Monday, October 29, 2007

Scary Movies

I’m not scared of scary movies anymore. This is a new phenomenon for me. I’m the person who changes the channel or covers my ears and hums when commercials previewing new scary movies come on television. I have never been able to watch scary movies without sleeping with the light on for days afterwards. BUT, lately I’ve been intrigued by all things paranormal. So, I started watching movies dealing with ghost, the undead, angels, the devil…..Then I progressed to demons, zombies, monsters and psycho killers. This past weekend (the weekend before Halloween) I overdosed on all the horror flicks that I adamantly refused to watch growing up, The Omen, Carrie, The Exorcist, and of course Halloween and its various chapters and subchapters. I watched transfixed for hours and felt no fear. When one movie finished I moved to the next one without giving it a second thought. I guess this is a good thing?

Dare I ask? “Why am I not afraid anymore?” The answer is quite obvious. I’ve seen what real fear is. As I said, the answer is obvious, if you’ve read any of my blogs you understand exactly what I mean.

And yet, the fact that I wasn’t afraid anymore made me sad. It meant something. That I was changed. I knew I was, but this proved it in a stupid, but affecting way. I called my best friend to tell her; after all she knew how I felt about scary movies since I refused to watch them with her. (She’s a horror flick fan) I was hoping she’s hear the ache in my throat as the words gurgled from my mouth, but she missed it. Lately there have been divisions of sub-divisions between us, “little boxes, little boxes.” Our worlds don’t collide anymore, they barely mingle. I guess that’s expected, but I do miss the way her mind used to read mine.

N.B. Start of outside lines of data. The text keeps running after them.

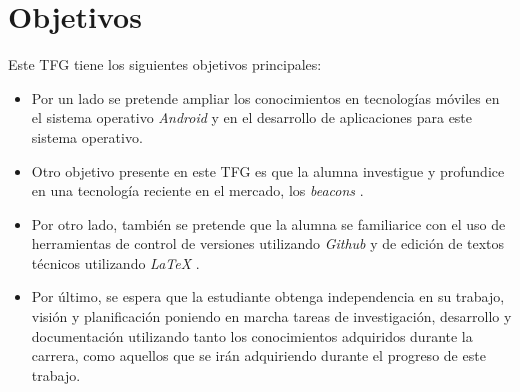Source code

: %
%
%
%


\chapter{Objetivos} \label{chap:Objetivos}  

Este TFG tiene los siguientes objetivos principales:

	
\begin{itemize}
\item  	Por un lado se pretende ampliar los conocimientos en tecnologías móviles en el sistema operativo \textit{Android} \cite{URL::Android} y en el desarrollo de aplicaciones para este sistema operativo.
\item Otro objetivo presente en este TFG es que la alumna investigue y profundice en una tecnología reciente en el mercado, los \textit{beacons} \cite{URL::Beacon}.
\item Por otro lado, también se pretende que la alumna se familiarice con el uso de herramientas de control de versiones utilizando \textit{Github} \cite{URL::Github} y de edición de textos técnicos utilizando \textit{LaTeX}  \cite{URL::LaTeX}.
\item  Por último, se espera que la estudiante obtenga independencia en su trabajo, visión y planificación poniendo en marcha tareas de investigación, desarrollo y documentación utilizando tanto los conocimientos adquiridos durante la carrera, como aquellos que se irán adquiriendo durante el progreso de este trabajo.
\end{itemize}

There was no one to tell, no one who’d get it. I screamed my frustration louder then those movies I’d been watching. I may not be scared of scary movies anymore, but I sure as hell scared my neighbors. Afterwards, I was hoarse, but calm. After you break, you rebuild. Sometimes stronger, but still cracked in the hidden places, the places only you know.

That night, I slept with the light OFF, unafraid.